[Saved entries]
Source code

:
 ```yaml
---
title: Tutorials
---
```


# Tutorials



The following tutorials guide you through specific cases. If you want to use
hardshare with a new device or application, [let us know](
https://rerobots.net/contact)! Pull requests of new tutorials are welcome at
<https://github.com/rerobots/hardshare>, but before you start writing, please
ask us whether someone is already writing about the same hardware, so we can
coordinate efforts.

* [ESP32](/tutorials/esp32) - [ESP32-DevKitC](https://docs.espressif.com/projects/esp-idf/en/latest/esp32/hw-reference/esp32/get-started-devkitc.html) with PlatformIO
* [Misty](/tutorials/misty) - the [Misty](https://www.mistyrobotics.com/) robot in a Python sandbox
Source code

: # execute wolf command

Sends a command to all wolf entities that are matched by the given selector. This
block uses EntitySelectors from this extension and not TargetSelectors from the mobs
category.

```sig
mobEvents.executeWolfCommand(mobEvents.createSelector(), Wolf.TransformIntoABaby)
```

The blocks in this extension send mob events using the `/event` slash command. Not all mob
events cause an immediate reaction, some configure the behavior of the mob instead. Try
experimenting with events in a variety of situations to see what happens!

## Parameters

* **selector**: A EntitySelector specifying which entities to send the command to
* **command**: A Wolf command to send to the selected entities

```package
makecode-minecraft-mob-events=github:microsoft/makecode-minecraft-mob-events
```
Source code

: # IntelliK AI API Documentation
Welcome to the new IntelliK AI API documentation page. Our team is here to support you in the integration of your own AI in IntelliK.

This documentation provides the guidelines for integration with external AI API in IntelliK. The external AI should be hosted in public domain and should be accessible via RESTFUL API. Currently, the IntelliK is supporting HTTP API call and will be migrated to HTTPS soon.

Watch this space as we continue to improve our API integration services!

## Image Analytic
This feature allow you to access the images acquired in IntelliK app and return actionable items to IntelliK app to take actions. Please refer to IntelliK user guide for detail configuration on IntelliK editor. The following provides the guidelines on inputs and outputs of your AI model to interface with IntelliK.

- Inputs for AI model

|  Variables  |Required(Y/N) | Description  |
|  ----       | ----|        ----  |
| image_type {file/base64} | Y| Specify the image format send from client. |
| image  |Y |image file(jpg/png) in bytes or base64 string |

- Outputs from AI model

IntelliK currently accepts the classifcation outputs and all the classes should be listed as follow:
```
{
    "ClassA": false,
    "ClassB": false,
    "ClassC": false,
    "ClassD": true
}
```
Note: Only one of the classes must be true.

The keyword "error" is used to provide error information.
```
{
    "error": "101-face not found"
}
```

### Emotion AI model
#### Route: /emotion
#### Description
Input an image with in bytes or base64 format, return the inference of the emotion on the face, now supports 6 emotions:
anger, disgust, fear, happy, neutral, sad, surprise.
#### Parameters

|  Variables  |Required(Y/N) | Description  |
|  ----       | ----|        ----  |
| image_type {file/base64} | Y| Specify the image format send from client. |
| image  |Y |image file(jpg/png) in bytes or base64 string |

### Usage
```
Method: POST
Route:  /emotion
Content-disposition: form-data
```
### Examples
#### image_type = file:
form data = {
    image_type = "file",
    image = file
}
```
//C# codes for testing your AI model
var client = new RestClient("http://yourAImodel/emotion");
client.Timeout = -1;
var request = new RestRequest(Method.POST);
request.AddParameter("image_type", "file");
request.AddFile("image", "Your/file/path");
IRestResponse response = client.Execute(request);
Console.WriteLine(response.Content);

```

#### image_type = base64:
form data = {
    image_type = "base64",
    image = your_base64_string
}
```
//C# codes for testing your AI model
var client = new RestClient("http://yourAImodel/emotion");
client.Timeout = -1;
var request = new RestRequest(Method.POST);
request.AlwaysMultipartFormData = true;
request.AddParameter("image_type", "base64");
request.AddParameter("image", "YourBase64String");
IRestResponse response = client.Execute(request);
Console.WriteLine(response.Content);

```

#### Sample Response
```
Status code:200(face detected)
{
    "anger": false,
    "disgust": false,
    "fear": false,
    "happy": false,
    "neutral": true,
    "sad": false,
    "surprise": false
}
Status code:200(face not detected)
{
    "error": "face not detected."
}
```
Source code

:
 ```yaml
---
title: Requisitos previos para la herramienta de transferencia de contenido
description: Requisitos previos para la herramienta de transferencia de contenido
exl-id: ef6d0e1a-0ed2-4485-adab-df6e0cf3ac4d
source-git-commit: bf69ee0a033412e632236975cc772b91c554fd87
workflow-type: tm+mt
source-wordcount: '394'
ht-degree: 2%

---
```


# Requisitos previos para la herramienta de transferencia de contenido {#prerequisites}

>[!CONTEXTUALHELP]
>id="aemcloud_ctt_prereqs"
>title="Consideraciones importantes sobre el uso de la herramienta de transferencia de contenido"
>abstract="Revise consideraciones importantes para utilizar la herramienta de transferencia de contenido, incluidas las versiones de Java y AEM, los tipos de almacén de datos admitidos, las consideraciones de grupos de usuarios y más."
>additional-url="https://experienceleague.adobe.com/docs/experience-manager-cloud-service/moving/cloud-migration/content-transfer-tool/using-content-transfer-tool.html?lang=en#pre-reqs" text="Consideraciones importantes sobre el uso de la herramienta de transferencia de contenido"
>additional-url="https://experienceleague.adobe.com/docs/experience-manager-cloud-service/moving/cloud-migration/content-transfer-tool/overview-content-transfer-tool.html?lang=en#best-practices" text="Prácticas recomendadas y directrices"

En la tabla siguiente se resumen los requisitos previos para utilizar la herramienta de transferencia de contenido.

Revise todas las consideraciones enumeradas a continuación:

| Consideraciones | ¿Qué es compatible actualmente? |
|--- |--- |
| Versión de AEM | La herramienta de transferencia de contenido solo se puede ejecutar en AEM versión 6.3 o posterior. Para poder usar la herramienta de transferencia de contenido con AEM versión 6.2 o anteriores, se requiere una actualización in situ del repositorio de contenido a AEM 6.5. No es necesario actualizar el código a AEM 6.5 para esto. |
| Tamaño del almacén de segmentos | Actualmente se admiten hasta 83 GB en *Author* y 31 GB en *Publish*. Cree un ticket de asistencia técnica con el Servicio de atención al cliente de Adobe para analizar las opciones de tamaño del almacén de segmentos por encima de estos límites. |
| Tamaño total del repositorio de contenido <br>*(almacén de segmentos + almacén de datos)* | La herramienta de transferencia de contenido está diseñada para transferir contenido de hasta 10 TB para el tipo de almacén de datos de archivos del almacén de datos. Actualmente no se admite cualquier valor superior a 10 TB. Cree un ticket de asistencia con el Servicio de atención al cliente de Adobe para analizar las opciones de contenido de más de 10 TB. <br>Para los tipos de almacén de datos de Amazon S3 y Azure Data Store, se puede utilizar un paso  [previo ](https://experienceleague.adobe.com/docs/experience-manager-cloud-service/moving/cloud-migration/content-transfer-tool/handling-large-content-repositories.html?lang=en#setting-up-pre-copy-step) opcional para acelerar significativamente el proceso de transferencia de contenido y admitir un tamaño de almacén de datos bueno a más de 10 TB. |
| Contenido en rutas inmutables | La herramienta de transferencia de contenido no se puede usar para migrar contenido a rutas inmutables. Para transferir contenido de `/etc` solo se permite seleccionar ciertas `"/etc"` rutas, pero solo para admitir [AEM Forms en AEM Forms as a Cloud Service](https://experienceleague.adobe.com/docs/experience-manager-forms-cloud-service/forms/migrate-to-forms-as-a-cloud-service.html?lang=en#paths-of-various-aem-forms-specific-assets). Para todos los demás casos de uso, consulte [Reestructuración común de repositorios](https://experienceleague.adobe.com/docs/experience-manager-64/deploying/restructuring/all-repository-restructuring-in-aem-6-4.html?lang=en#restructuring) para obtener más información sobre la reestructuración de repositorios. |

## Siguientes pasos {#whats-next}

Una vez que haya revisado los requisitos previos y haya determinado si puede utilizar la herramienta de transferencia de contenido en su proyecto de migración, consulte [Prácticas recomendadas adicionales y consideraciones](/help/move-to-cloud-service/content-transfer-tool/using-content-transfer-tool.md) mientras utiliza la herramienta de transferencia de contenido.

* ABOUT THIS TASK: Return only the part of the records above that opens with the line containing "https://rerobots.net/contact)! Pull requests" and closes with the line containing "execute wolf command", ends included.

* OUTPUT FOR THIS EXERCISE:
https://rerobots.net/contact)! Pull requests of new tutorials are welcome at
<https://github.com/rerobots/hardshare>, but before you start writing, please
ask us whether someone is already writing about the same hardware, so we can
coordinate efforts.

* [ESP32](/tutorials/esp32) - [ESP32-DevKitC](https://docs.espressif.com/projects/esp-idf/en/latest/esp32/hw-reference/esp32/get-started-devkitc.html) with PlatformIO
* [Misty](/tutorials/misty) - the [Misty](https://www.mistyrobotics.com/) robot in a Python sandbox
Source code

: # execute wolf command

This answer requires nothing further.